(Source data)
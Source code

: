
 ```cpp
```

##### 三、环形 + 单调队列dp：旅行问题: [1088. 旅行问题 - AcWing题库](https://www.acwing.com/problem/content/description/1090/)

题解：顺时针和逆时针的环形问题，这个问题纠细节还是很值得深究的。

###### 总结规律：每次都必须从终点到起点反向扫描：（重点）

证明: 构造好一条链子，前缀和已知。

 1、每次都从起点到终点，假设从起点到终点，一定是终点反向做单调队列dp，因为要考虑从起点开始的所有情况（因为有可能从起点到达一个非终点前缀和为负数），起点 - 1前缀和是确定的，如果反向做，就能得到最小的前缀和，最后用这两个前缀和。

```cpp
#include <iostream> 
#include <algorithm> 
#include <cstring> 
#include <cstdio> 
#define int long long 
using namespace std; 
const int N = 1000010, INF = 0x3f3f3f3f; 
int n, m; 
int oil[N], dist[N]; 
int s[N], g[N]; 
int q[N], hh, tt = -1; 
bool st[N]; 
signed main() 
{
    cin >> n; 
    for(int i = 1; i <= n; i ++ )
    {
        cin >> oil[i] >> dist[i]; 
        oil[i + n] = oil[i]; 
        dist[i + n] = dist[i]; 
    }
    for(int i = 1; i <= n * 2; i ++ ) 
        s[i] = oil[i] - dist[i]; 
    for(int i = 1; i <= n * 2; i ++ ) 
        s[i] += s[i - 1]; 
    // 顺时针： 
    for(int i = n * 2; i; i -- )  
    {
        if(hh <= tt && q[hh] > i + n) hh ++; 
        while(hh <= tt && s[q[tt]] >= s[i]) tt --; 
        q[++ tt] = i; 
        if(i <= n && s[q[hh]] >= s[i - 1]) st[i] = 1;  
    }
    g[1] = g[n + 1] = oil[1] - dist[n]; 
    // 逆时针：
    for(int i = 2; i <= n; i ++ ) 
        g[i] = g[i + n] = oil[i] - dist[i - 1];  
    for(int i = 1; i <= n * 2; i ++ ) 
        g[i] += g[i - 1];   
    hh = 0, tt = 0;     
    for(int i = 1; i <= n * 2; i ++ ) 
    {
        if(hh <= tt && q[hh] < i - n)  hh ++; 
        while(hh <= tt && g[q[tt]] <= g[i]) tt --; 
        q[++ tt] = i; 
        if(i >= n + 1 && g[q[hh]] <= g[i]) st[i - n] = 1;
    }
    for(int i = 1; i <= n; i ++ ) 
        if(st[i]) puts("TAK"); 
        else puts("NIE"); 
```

▶ **Task to carry out**: Return only the lines of the records in which the string "include" appears.

▶ **Written reply**:
#include <iostream> 
#include <algorithm> 
#include <cstring> 
#include <cstdio> 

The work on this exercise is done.